Dr. Andrew Preston Peabody, preacher to the University, had the habit of taking off his spectacles when he read the Bible and putting them on when he prayed. One time the consequence of Dr. Peabody’s absent-mindedness was amusing: he forgot to give out the hymn at a morning chapel service attended by professors and students — whereupon the organist wildly chose a number at random for his male choir to sing. It happened to be “To Thee, O God in Heaven, this little one we bring” — a christening hymn.
Of all the strange and interesting characters at Harvard at that time, the most fascinating was Professor Evangelinus Apostolides Sophocles, a bachelor who lived a solitary life. But he kept hens in the yard of Fay House, now one of the buildings of Radcliffe College. He loved his “cockerels and pullets” as he called them — and named the pullets after the Cambridge ladies who had befriended him and invited him to meals.

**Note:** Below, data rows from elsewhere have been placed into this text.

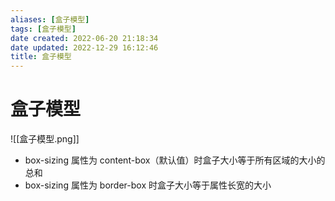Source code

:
 ```yaml
---
aliases: [盒子模型]
tags: [盒子模型]
date created: 2022-06-20 21:18:34
date updated: 2022-12-29 16:12:46
title: 盒子模型
---
```


# 盒子模型

![[盒子模型.png]]

- box-sizing 属性为 content-box（默认值）时盒子大小等于所有区域的大小的总和
- box-sizing 属性为 border-box 时盒子大小等于属性长宽的大小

As eggs appeared, he would write on each one the name of the hen that laid it, and when from time to time he would bring an offering of a basket of fresh eggs to my husband’s father and mother, the two small boys — my husband and his brother — would sort the eggs according to the names written on them, for they too had their favorites among the Cambridge ladies. I can remember only Professor Sophocles’s personal appearance — piercing black eyes under shaggy eyebrows, a shock of white hair, and the great unkempt beard and whiskers.
Alt these things were the outward sign of intense individualism and represented a refreshing indifference to public opinion. At times the traits were ludicrous, but the stimulating and original minds they indicated added to the glory of our community.

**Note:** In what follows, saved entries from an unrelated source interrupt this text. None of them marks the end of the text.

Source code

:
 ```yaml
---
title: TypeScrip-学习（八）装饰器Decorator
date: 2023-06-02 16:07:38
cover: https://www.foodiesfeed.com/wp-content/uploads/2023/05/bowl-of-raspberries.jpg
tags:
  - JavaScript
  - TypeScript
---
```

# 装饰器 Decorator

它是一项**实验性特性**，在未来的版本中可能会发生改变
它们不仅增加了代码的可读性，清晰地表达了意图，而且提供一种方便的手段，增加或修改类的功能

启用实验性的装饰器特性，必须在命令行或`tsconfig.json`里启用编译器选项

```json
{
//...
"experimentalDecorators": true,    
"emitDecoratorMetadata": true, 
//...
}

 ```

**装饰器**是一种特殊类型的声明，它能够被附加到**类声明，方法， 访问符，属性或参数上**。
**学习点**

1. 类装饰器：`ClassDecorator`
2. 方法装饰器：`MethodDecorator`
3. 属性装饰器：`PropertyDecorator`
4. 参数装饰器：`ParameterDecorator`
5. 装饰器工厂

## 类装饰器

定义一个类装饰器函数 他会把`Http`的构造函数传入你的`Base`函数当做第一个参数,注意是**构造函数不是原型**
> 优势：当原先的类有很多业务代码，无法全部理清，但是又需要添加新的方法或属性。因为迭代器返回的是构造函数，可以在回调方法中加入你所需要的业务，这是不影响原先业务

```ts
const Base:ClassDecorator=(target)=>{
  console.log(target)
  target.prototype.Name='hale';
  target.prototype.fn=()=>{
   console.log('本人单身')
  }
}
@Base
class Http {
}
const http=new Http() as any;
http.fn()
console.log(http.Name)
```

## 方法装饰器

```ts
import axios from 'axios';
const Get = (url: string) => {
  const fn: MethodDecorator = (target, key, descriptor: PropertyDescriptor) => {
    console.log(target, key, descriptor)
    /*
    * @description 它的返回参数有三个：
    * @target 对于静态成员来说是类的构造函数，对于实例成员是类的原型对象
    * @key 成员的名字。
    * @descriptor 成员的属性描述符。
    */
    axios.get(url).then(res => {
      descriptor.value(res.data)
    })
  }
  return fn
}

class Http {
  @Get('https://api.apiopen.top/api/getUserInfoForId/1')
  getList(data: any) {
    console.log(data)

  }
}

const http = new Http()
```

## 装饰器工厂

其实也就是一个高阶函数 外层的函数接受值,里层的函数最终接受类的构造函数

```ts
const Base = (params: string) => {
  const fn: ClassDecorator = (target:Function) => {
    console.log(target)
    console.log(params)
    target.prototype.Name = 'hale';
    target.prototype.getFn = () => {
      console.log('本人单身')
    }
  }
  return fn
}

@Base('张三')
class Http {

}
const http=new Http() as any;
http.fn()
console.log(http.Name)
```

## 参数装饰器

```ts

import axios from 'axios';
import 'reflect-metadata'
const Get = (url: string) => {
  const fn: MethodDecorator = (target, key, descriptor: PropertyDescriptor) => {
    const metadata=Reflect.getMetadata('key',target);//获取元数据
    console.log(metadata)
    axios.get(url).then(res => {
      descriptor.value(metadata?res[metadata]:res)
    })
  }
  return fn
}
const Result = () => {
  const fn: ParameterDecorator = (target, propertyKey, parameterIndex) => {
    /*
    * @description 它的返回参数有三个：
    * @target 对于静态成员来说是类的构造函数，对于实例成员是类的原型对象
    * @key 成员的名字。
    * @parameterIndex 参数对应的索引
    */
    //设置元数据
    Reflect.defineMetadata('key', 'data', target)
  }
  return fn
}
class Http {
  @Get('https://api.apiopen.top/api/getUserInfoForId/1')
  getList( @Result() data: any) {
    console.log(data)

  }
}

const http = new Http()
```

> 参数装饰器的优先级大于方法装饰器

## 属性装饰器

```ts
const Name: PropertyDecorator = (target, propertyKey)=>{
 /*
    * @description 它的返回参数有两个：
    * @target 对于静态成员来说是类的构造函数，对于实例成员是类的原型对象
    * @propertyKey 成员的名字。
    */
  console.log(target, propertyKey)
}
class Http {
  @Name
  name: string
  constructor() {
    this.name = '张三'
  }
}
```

One afternoon this spring I was sitting out on the lawn. As the mailman approached, I beckoned him over to me. He handed me a postcard. I exclaimed, “That was hardly worth your while” — to which he replied, “You won’t think so when you’ve read it.” It was news from my daughter in Chicago.

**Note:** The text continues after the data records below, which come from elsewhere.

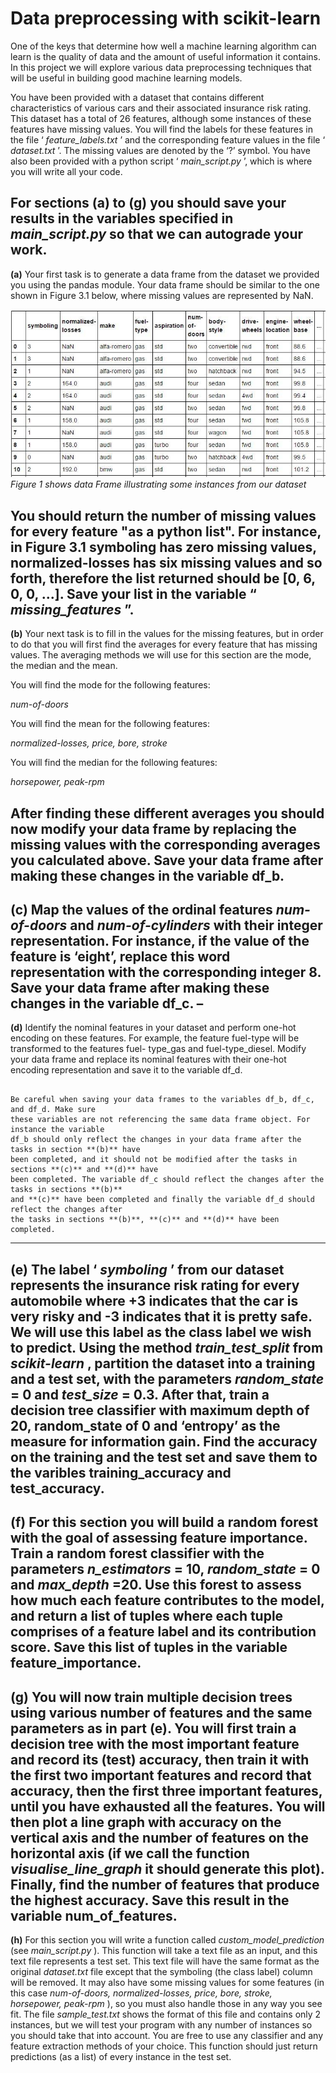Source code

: # Data preprocessing with scikit-learn

One of the keys that determine how well a machine learning algorithm can learn is the
quality of data and the amount of useful information it contains. In this project we will
explore various data preprocessing techniques that will be useful in building good machine
learning models.

You have been provided with a dataset that contains different characteristics of various cars
and their associated insurance risk rating. This dataset has a total of 26 features, although
some instances of these features have missing values. You will find the labels for these
features in the file ‘ _feature_labels.txt_ ’ and the corresponding feature values in the file
‘ _dataset.txt_ ’. The missing values are denoted by the ‘?’ symbol. You have also been provided
with a python script ‘ _main_script.py_ ’, which is where you will write all your code.

For sections **(a)** to **(g)** you should save your results in the variables specified in
_main_script.py_ so that we can autograde your work.
----------------------
**(a)**
Your first task is to generate a data frame from the dataset we provided you using the
pandas module. Your data frame should be similar to the one shown in Figure 3.1 below,
where missing values are represented by NaN.

![Fig.1](Figures/siLearn.png)
*Figure 1 shows data Frame illustrating some instances from our dataset*

You should return the number of missing values for every feature "as a python list". For
instance, in Figure 3.1 symboling has zero missing values, normalized-losses has six missing
values and so forth, therefore the list returned should be [0, 6, 0, 0, ...]. Save your list in the
variable “ _missing_features_ ”.
------------------------
**(b)** Your next task is to fill in the values for the missing features, but in order to do that you
will first find the averages for every feature that has missing values. The averaging methods
we will use for this section are the mode, the median and the mean.

You will find the mode for the following features:


_num-of-doors_

You will find the mean for the following features:

_normalized-losses, price, bore, stroke_

You will find the median for the following features:

_horsepower, peak-rpm_

After finding these different averages you should now modify your data frame by replacing
the missing values with the corresponding averages you calculated above. Save your data
frame after making these changes in the variable df_b.
----------------------
**(c)** Map the values of the ordinal features _num-of-doors_ and _num-of-cylinders_ with their
integer representation. For instance, if the value of the feature is ‘eight’, replace this word
representation with the corresponding integer 8. Save your data frame after making these
changes in the variable df_c. –
---------------------
**(d)** Identify the nominal features in your dataset and perform one-hot encoding on these
features. For example, the feature fuel-type will be transformed to the features fuel-
type_gas and fuel-type_diesel. Modify your data frame and replace its nominal features with
their one-hot encoding representation and save it to the variable df_d.

```Note:

Be careful when saving your data frames to the variables df_b, df_c, and df_d. Make sure
these variables are not referencing the same data frame object. For instance the variable
df_b should only reflect the changes in your data frame after the tasks in section **(b)** have
been completed, and it should not be modified after the tasks in sections **(c)** and **(d)** have
been completed. The variable df_c should reflect the changes after the tasks in sections **(b)**
and **(c)** have been completed and finally the variable df_d should reflect the changes after
the tasks in sections **(b)**, **(c)** and **(d)** have been completed.
```
------------------
**(e)** The label ‘ _symboling_ ’ from our dataset represents the insurance risk rating for every
automobile where +3 indicates that the car is very risky and -3 indicates that it is pretty safe.
We will use this label as the class label we wish to predict. Using the method _train_test_split_
from _scikit-learn_ , partition the dataset into a training and a test set, with the parameters
_random_state_ = 0 and _test_size_ = 0.3. After that, train a decision tree classifier with
maximum depth of 20, random_state of 0 and ‘entropy’ as the measure for information gain.
Find the accuracy on the training and the test set and save them to the varibles
training_accuracy and test_accuracy.
-----------------------
**(f)** For this section you will build a random forest with the goal of assessing feature
importance. Train a random forest classifier with the parameters _n_estimators_ = 10,
_random_state_ = 0 and _max_depth_ =20. Use this forest to assess how much each feature
contributes to the model, and return a list of tuples where each tuple comprises of a feature
label and its contribution score. Save this list of tuples in the variable feature_importance.
---------------------------

**(g)** You will now train multiple decision trees using various number of features and the same
parameters as in part **(e)**. You will first train a decision tree with the most important feature
and record its (test) accuracy, then train it with the first two important features and record
that accuracy, then the first three important features, until you have exhausted all the
features. You will then plot a line graph with accuracy on the vertical axis and the number of
features on the horizontal axis (if we call the function _visualise_line_graph_ it should generate
this plot). Finally, find the number of features that produce the highest accuracy. Save this
result in the variable num_of_features.
--------------------------
**(h)** For this section you will write a function called _custom_model_prediction_ (see
_main_script.py_ ). This function will take a text file as an input, and this text file represents a
test set. This text file will have the same format as the original _dataset.txt_ file except that the
symboling (the class label) column will be removed. It may also have some missing values for
some features (in this case _num-of-doors, normalized-losses, price, bore, stroke, horsepower,
peak-rpm_ ), so you must also handle those in any way you see fit. The file _sample_test.txt_
shows the format of this file and contains only 2 instances, but we will test your program
with any number of instances so you should take that into account. You are free to use any
classifier and any feature extraction methods of your choice. This function should just return
predictions (as a list) of every instance in the test set.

Years ago we had a carrier who stopped my motherin-law on the street one day, saying he had some mail for her. But after vainly searching through his bag, he gave up and said, “Well, never mind. It was only a postcard saying your ‘Bee’ is meeting at Miss Carrie Hayes’s next Friday.”
One hot June day more recently, I was walking up Brattle Street eating an ice-cream cone, when a lady — a stranger to me, though evidently I was not to her — crossed the street and exclaimed, “How I envy you!”
“Why don’t you do likewise?” I asked.
She replied, “Oh, no! I couldn’t! I’ve only lived in Cambridge for ten years.”
So perhaps the stranger in our midst really does find people a little queer — in Cambridge.